In the listing below, find each line that holds "navigation" and list it.
>>>
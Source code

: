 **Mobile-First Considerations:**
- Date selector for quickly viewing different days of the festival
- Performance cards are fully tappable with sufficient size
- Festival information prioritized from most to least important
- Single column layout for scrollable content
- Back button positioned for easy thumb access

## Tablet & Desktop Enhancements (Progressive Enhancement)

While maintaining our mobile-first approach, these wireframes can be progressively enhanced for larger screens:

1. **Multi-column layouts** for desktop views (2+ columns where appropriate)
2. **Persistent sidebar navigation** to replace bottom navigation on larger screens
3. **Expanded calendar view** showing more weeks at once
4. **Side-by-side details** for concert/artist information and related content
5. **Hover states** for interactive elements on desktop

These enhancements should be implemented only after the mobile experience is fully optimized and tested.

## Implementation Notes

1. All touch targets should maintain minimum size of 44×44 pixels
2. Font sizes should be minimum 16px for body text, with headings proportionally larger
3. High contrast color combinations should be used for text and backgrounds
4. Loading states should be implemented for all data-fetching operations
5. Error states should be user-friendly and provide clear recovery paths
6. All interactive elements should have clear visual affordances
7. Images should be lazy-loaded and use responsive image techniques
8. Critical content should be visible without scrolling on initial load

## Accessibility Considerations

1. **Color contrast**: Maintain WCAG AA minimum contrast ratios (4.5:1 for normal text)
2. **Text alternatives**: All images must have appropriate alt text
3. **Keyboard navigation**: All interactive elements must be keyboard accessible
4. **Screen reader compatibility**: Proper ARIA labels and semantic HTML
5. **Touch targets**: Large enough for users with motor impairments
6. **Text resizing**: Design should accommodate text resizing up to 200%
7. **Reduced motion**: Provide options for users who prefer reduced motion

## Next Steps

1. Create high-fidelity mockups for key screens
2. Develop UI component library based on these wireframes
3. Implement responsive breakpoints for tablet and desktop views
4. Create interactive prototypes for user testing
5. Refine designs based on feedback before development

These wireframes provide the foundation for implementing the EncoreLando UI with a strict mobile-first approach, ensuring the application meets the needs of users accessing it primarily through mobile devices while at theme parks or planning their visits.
<<<
> Reply
2. **Persistent sidebar navigation** to replace bottom navigation on larger screens
3. **Keyboard navigation**: All interactive elements must be keyboard accessible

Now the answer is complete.